Requirement
Only the lines with "longtable" in the entries below belong in the answer; please copy them.

── Data provided ──

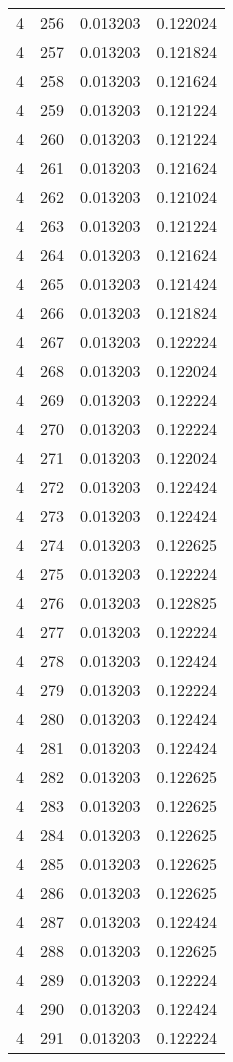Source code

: \begin{longtable}{rrrr}
4 & 256 & 0.013203 & 0.122024 \\
4 & 257 & 0.013203 & 0.121824 \\
4 & 258 & 0.013203 & 0.121624 \\
4 & 259 & 0.013203 & 0.121224 \\
4 & 260 & 0.013203 & 0.121224 \\
4 & 261 & 0.013203 & 0.121624 \\
4 & 262 & 0.013203 & 0.121024 \\
4 & 263 & 0.013203 & 0.121224 \\
4 & 264 & 0.013203 & 0.121624 \\
4 & 265 & 0.013203 & 0.121424 \\
4 & 266 & 0.013203 & 0.121824 \\
4 & 267 & 0.013203 & 0.122224 \\
4 & 268 & 0.013203 & 0.122024 \\
4 & 269 & 0.013203 & 0.122224 \\
4 & 270 & 0.013203 & 0.122224 \\
4 & 271 & 0.013203 & 0.122024 \\
4 & 272 & 0.013203 & 0.122424 \\
4 & 273 & 0.013203 & 0.122424 \\
4 & 274 & 0.013203 & 0.122625 \\
4 & 275 & 0.013203 & 0.122224 \\
4 & 276 & 0.013203 & 0.122825 \\
4 & 277 & 0.013203 & 0.122224 \\
4 & 278 & 0.013203 & 0.122424 \\
4 & 279 & 0.013203 & 0.122224 \\
4 & 280 & 0.013203 & 0.122424 \\
4 & 281 & 0.013203 & 0.122424 \\
4 & 282 & 0.013203 & 0.122625 \\
4 & 283 & 0.013203 & 0.122625 \\
4 & 284 & 0.013203 & 0.122625 \\
4 & 285 & 0.013203 & 0.122625 \\
4 & 286 & 0.013203 & 0.122625 \\
4 & 287 & 0.013203 & 0.122424 \\
4 & 288 & 0.013203 & 0.122625 \\
4 & 289 & 0.013203 & 0.122224 \\
4 & 290 & 0.013203 & 0.122424 \\
4 & 291 & 0.013203 & 0.122224 \\

\end{longtable}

───

Exercise output
: \begin{longtable}{rrrr}
\end{longtable}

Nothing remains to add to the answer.